Geoff did not have great respect for authority, whether that was Peterhouse College Cambridge, or his managers in his professional life, but he loved working with fellow-archaeologists and researchers through societies. He was greatly loved by his peers and of the many people I have spoken to about him, no one had a bad word to say about him. A Fellow of the Society of Antiquaries, he was also a linch-pin of the Finds Research Group, organising several of its conferences and visits and speaking at most of them. He had been on the council of the Society of Post-Medieval Archaeology since 1982 and served as its President from 2005 to 2008. He also organised conferences for that Society - preferably in faraway places such as the West Indies or Williamsburg, Virginia.
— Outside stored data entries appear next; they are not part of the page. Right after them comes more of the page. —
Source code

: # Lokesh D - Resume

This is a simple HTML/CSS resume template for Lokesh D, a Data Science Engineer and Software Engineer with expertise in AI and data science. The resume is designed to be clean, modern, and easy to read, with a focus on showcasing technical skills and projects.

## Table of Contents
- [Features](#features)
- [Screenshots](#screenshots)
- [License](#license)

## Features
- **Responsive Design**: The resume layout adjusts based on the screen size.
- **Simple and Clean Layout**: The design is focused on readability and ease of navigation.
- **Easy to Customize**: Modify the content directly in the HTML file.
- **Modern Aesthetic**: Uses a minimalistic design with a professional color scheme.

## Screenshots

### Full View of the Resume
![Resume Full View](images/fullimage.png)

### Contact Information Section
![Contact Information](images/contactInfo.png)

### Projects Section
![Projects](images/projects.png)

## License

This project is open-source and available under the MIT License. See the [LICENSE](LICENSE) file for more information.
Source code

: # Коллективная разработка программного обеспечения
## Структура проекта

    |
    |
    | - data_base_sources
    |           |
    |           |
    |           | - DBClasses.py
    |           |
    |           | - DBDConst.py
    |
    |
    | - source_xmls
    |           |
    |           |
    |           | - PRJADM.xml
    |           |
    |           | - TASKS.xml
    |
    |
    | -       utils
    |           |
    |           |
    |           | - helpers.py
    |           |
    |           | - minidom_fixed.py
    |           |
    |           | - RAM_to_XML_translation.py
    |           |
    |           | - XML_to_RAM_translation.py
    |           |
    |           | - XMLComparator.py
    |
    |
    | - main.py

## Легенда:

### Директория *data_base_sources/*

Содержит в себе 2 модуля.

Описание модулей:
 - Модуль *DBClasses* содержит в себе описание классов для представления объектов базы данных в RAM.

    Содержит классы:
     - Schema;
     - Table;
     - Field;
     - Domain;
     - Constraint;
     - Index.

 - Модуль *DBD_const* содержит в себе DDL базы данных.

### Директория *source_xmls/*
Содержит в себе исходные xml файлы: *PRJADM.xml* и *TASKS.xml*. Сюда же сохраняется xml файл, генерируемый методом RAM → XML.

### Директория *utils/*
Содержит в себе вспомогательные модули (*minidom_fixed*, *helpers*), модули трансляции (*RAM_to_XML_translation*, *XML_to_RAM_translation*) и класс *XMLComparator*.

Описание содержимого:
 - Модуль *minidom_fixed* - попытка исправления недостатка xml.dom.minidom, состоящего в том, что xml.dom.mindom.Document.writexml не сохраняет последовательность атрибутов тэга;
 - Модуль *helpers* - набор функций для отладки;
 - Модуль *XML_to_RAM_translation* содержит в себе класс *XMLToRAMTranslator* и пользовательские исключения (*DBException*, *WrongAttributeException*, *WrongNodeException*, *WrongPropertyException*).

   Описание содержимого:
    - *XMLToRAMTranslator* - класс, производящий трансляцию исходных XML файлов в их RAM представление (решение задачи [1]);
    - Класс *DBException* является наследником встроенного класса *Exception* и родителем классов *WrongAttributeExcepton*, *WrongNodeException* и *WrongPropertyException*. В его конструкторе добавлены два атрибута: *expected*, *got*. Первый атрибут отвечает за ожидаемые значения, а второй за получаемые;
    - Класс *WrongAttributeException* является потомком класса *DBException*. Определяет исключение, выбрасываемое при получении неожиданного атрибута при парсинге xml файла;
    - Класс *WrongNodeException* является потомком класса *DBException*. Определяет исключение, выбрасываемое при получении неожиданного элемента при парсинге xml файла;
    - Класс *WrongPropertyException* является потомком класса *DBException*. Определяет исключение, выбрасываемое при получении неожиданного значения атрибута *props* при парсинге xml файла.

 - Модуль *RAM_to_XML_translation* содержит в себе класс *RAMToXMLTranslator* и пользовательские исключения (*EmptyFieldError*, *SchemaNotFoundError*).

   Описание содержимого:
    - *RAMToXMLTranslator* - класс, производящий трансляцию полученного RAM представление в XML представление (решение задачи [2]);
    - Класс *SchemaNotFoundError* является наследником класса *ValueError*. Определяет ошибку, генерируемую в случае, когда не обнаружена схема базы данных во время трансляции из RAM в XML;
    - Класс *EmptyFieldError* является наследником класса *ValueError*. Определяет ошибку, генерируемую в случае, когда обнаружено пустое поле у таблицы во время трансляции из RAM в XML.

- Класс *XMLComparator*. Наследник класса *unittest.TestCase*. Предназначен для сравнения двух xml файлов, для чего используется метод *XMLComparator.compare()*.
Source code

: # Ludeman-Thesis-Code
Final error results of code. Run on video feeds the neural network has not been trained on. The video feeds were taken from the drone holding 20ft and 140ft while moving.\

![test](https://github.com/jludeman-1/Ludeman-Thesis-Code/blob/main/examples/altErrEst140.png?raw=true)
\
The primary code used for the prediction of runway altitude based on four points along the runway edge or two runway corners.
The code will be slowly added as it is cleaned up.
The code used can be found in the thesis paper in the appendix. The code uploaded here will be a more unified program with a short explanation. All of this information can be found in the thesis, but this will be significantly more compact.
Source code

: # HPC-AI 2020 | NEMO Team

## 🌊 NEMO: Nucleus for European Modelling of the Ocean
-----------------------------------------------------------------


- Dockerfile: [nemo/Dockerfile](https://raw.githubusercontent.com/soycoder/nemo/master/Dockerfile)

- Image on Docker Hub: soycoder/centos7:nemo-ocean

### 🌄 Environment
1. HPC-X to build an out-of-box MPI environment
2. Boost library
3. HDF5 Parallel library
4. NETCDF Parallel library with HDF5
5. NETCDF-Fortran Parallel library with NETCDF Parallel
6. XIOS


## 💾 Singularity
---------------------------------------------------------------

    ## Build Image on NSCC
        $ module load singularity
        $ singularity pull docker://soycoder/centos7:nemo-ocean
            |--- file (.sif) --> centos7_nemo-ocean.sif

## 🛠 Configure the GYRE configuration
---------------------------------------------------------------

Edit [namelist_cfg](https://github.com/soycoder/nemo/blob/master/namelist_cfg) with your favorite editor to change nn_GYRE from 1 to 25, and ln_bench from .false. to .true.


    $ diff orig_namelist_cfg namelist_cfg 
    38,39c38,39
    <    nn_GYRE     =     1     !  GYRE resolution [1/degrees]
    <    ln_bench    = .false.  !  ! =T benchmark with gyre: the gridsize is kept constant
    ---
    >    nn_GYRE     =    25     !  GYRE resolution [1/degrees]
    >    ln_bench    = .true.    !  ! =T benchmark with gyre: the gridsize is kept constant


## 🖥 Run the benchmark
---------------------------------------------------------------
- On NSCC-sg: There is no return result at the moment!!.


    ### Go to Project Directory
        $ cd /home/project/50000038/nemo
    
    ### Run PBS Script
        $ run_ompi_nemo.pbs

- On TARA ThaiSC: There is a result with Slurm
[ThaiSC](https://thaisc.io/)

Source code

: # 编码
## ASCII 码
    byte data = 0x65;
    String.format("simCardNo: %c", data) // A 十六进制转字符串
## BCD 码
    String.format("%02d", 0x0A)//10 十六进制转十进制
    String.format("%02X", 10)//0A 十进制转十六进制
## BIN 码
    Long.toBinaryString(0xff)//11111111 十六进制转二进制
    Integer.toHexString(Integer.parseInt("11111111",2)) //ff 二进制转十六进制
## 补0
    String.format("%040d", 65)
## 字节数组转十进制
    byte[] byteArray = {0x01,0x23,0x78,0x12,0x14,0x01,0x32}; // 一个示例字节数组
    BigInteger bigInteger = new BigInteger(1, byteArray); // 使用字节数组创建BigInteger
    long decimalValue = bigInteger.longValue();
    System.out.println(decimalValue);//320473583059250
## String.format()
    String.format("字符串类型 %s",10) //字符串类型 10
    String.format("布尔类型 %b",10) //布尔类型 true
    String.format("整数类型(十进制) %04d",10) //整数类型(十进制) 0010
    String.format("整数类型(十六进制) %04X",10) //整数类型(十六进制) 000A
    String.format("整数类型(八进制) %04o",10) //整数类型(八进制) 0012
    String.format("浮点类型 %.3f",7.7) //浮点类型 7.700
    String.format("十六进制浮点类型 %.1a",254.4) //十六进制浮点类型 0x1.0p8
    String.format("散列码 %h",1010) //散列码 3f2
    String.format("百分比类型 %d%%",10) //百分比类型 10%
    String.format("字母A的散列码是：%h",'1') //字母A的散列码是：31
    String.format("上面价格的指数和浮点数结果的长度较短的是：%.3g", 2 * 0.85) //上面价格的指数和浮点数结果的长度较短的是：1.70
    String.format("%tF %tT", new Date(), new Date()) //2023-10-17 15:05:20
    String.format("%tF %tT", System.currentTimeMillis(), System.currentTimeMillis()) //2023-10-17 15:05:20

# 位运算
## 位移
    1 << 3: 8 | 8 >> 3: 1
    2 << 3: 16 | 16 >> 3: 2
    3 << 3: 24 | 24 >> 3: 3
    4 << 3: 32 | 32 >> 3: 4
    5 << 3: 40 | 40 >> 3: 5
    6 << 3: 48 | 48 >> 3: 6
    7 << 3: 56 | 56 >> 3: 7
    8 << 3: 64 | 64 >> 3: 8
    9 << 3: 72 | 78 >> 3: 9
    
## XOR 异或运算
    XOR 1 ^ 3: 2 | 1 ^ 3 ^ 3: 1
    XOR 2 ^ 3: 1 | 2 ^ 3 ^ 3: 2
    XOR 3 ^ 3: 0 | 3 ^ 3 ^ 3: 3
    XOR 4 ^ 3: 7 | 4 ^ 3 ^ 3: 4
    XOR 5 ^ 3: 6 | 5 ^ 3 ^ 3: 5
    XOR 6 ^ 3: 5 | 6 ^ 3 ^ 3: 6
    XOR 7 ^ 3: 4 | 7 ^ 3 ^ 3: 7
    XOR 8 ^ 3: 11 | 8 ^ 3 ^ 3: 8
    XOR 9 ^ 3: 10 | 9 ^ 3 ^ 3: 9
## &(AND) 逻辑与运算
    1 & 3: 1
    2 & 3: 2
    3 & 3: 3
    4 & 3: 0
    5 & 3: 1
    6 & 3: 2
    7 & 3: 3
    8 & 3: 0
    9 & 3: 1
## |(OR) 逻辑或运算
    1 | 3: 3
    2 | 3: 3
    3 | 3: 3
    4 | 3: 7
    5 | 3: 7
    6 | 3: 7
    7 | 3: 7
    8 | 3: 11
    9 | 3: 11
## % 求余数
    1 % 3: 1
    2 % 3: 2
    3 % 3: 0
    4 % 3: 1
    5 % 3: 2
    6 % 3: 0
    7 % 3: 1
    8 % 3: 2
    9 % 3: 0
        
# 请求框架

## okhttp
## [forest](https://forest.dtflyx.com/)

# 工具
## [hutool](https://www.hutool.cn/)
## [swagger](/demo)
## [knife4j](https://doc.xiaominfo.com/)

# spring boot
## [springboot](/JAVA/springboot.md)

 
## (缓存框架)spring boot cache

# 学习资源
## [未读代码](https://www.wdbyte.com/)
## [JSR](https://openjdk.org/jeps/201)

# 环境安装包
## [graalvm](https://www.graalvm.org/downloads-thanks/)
He had a great love of travel and built up many friends in European and American museums: he had accompanied the Finds Research Group on a trip to Nuremberg two weeks before he died. But perhaps the organisation that gave Geoff greatest pleasure was the Company of Arts Scholars, Collectors and Dealers, one of the newest of the city guilds. Geoff served as its master in 2009-10 and one of his proudest moments was last summer when he joined members of the guild who exercised their right as freemen of the City of London and to drive a flock of sheep across London Bridge.
Geoff was a magpie. His home in Wembley, where he lived all his life, was crammed full of the fruits of his collecting, from his childhood collection of pottery sherds and other antiquities, all neatly classified in metal cabinets, to a massive collection of books.
He even kept the many tickets he accumulated from his extensive travels. He never took to modern technology. ITN were surprised to learn that he did not possess a mobile phone and the ways of computers were a bit of a mystery to him: he continually battled with his e-mail inbox. Geoff would have been more at home with a quill pen in the tradition of 18th century gentleman scholars such as William Stukeley.
Donations
Donations in memory of Geoff may sent to The Company of Arts Scholars Charitable Trust, c/o The Clerk, 28 AldebertLondon SW8 1BJ (http://www.artsscholars.org/)
Memorial event
There will be a memorial event for Geoff in the BP lecture theatre at the British Museum from 2 to 5.30 pm on 24 March at which his friends and colleagues will contribute their memories of him and there will also be clips from the TV series Mud Men.